Mais bon, il y a quantité de manières de décrire ou de construire
le réseau de Leech (dans un seul chapitre du livre précédemment
mentionné — le chapitre 24, et je soupçonne d'ailleurs que le numéro
n'est pas un hasard —, Conway et Sloane donnent d'ailleurs 23
constructions différentes, une pour chacun des types de trous
profonds
[sic] du réseau). C'est un des signes qu'il s'agit d'un
objet mathématique riche et extraordinaire qu'il y ait tellement de
façons de le décrire. En voici une autre : on considère d'abord le
réseau appelé II25,1 (dans l'espace Minkowskien de
dimension 25+1) dont les points sont (exactement comme pour ma
description de E₈ ci-dessus) les 26-uplets de réels, soit tous entiers
soit tous ½+entiers, dont la somme est un entier pair ; dans ce
réseau, on considère le vecteur v = (0,1,2,3,…,24|70), qui,
vu que 70² = 0² + 1² + ⋯ + 24², est orthogonal à lui-même pour le
produit scalaire Minkowskien ; on considère alors les vecteurs de
II25,1 qui sont orthogonaux à v (c'est-à-dire
que la somme des 25 premières coordonnées multipliées par 0,1,2,3,…,24
respectivement, est égale à la dernière multipliée par 70),
modulo v lui-même : le réseau ainsi formé est isométrique
au réseau de Leech.

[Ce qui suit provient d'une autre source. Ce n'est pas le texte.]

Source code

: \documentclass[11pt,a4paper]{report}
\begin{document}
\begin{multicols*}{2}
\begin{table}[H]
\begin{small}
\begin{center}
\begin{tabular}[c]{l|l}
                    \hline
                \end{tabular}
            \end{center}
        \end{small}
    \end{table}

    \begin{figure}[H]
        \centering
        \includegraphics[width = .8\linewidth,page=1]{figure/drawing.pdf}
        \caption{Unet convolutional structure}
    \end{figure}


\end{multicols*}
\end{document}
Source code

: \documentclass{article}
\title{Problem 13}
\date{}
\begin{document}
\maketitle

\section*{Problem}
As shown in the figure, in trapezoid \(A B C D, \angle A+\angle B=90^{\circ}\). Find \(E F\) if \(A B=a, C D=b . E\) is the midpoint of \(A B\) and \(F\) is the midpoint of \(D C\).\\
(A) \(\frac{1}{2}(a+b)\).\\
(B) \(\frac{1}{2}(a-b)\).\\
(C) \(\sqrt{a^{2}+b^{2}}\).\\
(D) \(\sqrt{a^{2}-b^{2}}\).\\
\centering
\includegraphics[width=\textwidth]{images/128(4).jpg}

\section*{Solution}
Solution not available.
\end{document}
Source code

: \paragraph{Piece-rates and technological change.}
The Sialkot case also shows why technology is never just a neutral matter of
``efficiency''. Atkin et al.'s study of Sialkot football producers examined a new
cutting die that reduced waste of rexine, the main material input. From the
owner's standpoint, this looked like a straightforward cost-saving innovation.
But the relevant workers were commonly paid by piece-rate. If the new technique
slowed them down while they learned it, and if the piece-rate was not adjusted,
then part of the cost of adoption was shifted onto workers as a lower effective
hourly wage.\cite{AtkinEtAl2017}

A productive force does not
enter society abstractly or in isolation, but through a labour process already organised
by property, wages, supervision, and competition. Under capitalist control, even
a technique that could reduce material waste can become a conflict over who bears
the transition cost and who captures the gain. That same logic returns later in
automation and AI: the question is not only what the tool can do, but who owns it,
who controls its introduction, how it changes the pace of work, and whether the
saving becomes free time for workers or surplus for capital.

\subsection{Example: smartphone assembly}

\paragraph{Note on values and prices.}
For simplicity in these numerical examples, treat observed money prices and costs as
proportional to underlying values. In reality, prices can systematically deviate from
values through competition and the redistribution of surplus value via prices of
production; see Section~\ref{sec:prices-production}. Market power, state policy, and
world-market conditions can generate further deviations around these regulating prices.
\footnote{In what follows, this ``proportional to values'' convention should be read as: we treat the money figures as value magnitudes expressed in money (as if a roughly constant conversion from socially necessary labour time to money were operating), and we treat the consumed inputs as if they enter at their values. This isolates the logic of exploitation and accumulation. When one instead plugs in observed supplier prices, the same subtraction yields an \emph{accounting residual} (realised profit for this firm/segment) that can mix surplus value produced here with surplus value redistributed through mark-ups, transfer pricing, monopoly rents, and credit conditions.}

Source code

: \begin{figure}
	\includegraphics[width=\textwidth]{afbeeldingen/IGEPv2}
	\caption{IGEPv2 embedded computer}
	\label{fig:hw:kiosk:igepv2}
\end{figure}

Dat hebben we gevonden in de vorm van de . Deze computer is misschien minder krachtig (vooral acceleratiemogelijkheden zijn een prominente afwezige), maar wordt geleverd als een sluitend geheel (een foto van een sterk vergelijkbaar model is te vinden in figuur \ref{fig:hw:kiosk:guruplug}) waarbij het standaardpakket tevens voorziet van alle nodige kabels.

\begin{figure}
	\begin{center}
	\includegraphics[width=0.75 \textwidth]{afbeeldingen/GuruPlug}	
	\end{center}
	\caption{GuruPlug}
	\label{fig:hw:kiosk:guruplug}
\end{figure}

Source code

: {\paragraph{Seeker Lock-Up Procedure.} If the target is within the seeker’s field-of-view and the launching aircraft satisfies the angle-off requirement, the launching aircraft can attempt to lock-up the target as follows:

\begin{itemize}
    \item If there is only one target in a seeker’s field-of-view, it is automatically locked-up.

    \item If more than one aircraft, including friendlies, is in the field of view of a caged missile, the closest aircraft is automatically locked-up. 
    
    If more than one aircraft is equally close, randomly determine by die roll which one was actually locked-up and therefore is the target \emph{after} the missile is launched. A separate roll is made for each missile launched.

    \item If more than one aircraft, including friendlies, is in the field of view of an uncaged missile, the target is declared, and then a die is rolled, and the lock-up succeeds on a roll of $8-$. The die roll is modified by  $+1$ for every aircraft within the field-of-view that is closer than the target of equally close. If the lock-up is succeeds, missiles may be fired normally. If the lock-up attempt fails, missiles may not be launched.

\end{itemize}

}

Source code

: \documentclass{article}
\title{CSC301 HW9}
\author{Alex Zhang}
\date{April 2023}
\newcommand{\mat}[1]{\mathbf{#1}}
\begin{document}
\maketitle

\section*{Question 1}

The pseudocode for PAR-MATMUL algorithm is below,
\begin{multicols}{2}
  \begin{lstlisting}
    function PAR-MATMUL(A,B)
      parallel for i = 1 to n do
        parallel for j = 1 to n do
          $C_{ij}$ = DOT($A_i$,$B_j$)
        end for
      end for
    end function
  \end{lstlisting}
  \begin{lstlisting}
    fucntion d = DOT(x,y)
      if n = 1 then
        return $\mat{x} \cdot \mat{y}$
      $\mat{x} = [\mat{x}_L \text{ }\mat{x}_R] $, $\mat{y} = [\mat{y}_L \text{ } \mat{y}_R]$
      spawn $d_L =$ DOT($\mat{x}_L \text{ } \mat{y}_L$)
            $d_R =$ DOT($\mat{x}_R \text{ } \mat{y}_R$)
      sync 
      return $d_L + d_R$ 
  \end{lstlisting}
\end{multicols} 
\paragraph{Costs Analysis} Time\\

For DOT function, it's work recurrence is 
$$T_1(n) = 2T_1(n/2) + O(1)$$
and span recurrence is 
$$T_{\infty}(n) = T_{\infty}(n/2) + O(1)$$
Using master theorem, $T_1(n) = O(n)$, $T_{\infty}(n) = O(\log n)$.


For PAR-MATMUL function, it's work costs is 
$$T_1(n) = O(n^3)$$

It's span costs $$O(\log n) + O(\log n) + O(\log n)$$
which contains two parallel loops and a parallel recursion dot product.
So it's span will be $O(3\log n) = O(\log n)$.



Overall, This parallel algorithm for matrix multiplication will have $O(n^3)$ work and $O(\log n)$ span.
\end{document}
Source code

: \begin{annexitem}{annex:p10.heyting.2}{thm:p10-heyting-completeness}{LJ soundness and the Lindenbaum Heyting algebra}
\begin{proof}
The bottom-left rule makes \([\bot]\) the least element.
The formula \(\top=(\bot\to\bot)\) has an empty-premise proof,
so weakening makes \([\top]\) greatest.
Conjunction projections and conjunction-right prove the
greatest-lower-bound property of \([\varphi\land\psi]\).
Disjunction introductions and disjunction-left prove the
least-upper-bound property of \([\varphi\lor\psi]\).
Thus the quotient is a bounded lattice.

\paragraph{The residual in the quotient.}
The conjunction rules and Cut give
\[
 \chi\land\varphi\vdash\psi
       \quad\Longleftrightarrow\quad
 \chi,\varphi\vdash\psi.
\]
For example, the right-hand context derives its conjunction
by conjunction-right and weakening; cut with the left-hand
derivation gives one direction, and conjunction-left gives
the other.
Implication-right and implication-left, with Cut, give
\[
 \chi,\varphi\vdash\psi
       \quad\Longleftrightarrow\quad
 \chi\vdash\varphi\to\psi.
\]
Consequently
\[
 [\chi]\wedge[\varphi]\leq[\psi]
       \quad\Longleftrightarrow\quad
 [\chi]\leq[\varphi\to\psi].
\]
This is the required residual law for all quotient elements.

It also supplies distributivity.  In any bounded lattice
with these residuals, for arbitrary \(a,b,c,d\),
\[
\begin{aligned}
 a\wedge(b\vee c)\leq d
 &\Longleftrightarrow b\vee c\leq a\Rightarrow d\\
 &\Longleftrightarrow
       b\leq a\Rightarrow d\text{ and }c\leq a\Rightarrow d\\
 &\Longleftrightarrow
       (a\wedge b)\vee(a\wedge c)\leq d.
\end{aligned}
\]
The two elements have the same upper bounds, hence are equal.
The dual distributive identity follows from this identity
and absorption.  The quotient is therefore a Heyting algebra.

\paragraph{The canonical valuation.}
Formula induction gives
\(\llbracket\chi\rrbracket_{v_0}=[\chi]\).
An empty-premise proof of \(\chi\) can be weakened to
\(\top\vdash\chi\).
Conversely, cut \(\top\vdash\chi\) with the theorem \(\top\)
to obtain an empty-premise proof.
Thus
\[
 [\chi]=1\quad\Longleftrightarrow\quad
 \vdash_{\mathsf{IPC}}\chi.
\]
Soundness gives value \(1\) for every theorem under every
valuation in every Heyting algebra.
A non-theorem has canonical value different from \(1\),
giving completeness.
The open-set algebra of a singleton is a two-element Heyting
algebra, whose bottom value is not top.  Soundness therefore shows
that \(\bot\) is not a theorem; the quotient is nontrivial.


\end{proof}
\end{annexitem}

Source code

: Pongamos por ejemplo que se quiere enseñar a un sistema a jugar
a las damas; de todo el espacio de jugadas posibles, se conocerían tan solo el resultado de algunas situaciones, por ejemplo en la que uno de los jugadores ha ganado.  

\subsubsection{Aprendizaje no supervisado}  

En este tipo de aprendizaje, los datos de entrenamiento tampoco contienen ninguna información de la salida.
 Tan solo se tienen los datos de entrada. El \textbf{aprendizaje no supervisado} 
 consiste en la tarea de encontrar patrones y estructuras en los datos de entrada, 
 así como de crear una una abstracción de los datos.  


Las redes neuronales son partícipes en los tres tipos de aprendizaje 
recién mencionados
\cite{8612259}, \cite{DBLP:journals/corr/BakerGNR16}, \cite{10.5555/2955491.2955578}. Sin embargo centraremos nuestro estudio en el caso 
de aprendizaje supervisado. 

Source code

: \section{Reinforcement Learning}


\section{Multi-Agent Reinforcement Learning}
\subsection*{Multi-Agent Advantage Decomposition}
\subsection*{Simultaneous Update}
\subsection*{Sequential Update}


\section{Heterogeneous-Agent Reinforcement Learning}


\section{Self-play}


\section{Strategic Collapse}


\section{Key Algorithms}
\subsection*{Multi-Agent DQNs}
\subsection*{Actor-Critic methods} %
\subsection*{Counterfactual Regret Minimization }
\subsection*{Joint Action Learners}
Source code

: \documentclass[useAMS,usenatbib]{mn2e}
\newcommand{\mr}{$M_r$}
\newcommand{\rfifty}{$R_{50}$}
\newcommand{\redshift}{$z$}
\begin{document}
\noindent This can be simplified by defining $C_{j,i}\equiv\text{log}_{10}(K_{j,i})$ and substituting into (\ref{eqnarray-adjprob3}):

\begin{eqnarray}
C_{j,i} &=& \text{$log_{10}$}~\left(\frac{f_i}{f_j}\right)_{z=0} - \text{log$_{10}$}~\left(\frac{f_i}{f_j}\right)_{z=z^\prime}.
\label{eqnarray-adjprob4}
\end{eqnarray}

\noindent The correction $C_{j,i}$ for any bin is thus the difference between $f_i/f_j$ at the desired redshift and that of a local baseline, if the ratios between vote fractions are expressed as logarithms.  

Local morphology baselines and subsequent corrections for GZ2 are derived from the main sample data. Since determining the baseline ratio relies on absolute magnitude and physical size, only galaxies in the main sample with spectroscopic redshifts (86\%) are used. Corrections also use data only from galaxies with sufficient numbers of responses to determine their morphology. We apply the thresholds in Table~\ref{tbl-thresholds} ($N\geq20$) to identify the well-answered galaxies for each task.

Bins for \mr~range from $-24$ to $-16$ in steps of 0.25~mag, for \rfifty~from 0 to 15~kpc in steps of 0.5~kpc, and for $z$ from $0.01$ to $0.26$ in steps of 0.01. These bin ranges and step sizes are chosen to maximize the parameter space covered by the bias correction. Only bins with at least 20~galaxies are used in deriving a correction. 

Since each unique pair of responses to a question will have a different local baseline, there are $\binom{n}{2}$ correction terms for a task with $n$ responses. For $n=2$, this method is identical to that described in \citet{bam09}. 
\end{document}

Ou, pour parler en physicien, on se place dans un
espace-temps de relativité restreinte avec 25 dimensions d'espace et 1
de temps, on considère un photon qui se déplace à la vitesse (0/70,
1/70, …, 24/70), et le réseau très simple II25,1, vu par ce
photon (dans l'espace perpendiculaire à son déplacement) est le réseau
de Leech. Le passage entre cette description et la précédente,
cependant, n'est pas évident.
[#] La terminologie
prête vraiment à confusion, parce que le mot français réseau
correspond à la fois à l'anglais network
et lattice
, et c'est du second qu'il est
question. Mais l'anglais n'est pas moins ambigu,
puisque lattice
correspond à la fois au
français réseau
et treillis
. Il ne reste plus qu'à
inventer une quatrième sorte d'objet, qui
s'appellerait treillis
en français
et network
en anglais, et on aura un beau graphe
bipartite complet K(2,2) dans les traductions.